I am in the process of fitting a 25mm out drain from beneath my aquarium to rainwater drain outside. 25mm is internal diameter.

I have a 12mm internal diameter hose that comes from the dehumidifier; I am thinking I could connect this at a t section to the drain of the aquarium somewhere beneath the floorboards. I’d like to connect them as drilling two holes out of the house is 2 more than the wife would like. As this drain is also at the front of the house it needs to be “neat”.

The only real issue I can see is that if the drain gets blocked, the aquarium water will back fill from the blockage and possibly kill the dehumidifier.
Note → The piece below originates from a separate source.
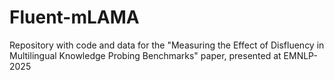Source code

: # Fluent-mLAMA
Repository with code and data for the "Measuring the Effect of Disfluency in Multilingual Knowledge Probing Benchmarks" paper, presented at EMNLP-2025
As the dehumidifier is gravity siphoned, I don’t think a non-return valve would work as the flow rate of the humidifier is probably 1lph 😅. An air gap makes no sense either as a backfill then floods my “cellar” (if you’re a hobbit).

The drain technically would only get blocked due to freezing, and or explorative mice.

I guess, if I drill a hole into the side of the rainwater downpipe, the pipe could be blocked from stuff from the roof, so there is that too.
 
Drain would be manual, so I would be able to check it’s not blocked beforehand 👍 but this question is still somewhat valid as I have another aquarium on order which has a constant drip and drain 😅
 
If you were to lag the outside section of the pipe it should prevent against freezing and as long as the end of the pipe was a good few inches above the ground level mice would be unlikely to gain entry. Also make sure there is a good gradient on the outside section of the pipe so that water does not sit in it in possible freezing conditions.

The nearest thing to this I can think of in real life are the pipes that drain the condensate from condensing gas boilers. A few years back we had a severe winter after a decade of mild ones and, because of lazy installers running long runs of condensate pipe outside without insulation, loads of them froze up borking the unlucky owner's central heating until it thawed. Anyway the diameter of these pipes is not too far off what you are using so plenty of suitable outdoor insulation options will be available.

(I am not a plumber either)
 
As the dehumidifers outlet is far lower than the aquariums you always run the risk for back flow flooding when draining the tank, so think the only safe way would be to fit a 12mm tap to the humidifiers outlet so it cannot flow back, but then of course there is the chance you forget close it or to open it afterwards and internally flood it anyway !

What is the constant drip from the other tank caused by - sounds unusual ?
 
Ah, this makes me feel a little better - as I am drilling a hole almost above the drain cover, I should have minimal pipe outside exposed @Maf 2500 👍 I may every be able to drill a hole into the roof down pipe, which would look better from the outside but with other blocking risks.

A tap on the pipe is totally the right call; it’s a little more hassle that I’d like but it removed a risk. @dino21 - I may end up using aquarium hosing and an Eheim tap!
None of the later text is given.